Installing libnuma-dev will require sudo privileges. If you are running on a machine without sudo access, we recommend using the Dockerfile. However, you can install from source using:

# Get the source
wget https://github.com/numactl/numactl/releases/download/v2.0.16/numactl-2.0.16.tar.gz
tar xzf numactl-2.0.16.tar.gz
cd numactl-2.0.16

# Build to a local prefix
./configure --prefix=$HOME/.local
make
make install

# Point compiler and linker to it (add to ~/.bashrc for persistence)
export CPATH=$HOME/.local/include:$CPATH
export LIBRARY_PATH=$HOME/.local/lib:$LIBRARY_PATH
export LD_LIBRARY_PATH=$HOME/.local/lib:$LD_LIBRARY_PATH

If libnuma is not installed, you might run into errors such as the following when running SkyRL:

AttributeError: ray::FSDPRefWorkerBase.offload_to_cpu: undefined symbol: numa_parse_nodestring. Did you mean: '_return_value'?

Installing SkyRL-Train

All project dependencies are managed by uv.

Clone the repo and cd into the skyrl directory:

git clone https://github.com/novasky-ai/SkyRL.git
cd SkyRL/skyrl-train

Base environment

We recommend having a base virtual environment for the project.

With uv:

uv venv --python 3.12 <path_to_venv>

If <path_to_venv> is not specified, the virtual environment will be created in the current directory at .venv.

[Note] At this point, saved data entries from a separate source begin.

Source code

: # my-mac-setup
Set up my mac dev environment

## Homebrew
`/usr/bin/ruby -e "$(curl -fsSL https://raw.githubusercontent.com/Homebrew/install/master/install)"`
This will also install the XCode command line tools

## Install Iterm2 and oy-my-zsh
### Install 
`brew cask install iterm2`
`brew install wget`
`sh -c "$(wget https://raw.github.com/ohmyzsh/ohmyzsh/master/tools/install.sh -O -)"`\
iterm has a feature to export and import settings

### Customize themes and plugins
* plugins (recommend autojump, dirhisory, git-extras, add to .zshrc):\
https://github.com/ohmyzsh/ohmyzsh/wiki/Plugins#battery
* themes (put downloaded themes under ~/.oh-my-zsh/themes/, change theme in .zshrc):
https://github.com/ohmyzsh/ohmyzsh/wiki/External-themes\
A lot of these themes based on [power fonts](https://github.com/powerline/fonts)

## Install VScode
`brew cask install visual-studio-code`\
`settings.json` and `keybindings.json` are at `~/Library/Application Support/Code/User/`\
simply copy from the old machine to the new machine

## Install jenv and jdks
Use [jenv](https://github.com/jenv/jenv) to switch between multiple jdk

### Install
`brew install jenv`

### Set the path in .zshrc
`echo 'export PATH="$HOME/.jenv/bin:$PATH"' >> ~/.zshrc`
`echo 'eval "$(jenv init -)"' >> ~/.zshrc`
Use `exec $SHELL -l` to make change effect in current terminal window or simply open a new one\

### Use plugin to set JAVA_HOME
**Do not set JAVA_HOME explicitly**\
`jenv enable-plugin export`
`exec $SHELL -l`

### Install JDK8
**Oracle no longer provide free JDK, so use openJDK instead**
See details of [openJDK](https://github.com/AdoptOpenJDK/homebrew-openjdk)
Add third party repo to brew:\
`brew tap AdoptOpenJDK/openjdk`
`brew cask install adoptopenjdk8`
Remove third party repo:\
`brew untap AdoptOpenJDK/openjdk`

Because of how Ray ships content in the working directory, we recommend that the base environment is created outside the package directory. For example, ~/venvs/skyrl-train.

Then activate the virtual environment and install the dependencies.

source <path_to_venv>/bin/activate
uv sync --active --extra vllm

With conda:

conda create -n skyrl-train python=3.12
conda activate skyrl-train

After activating the virtual environment, make sure to configure Ray to use uv:

export RAY_RUNTIME_ENV_HOOK=ray._private.runtime_env.uv_runtime_env_hook.hook
# or add to your .bashrc
# echo 'export RAY_RUNTIME_ENV_HOOK=ray._private.runtime_env.uv_runtime_env_hook.hook' >> ~/.bashrc

Initialize Ray cluster

Finally, you can initialize a Ray cluster using the following command (for single-node):

ray start --head
# sanity check
# ray status

For multi-node clusters, please follow the Ray documentation.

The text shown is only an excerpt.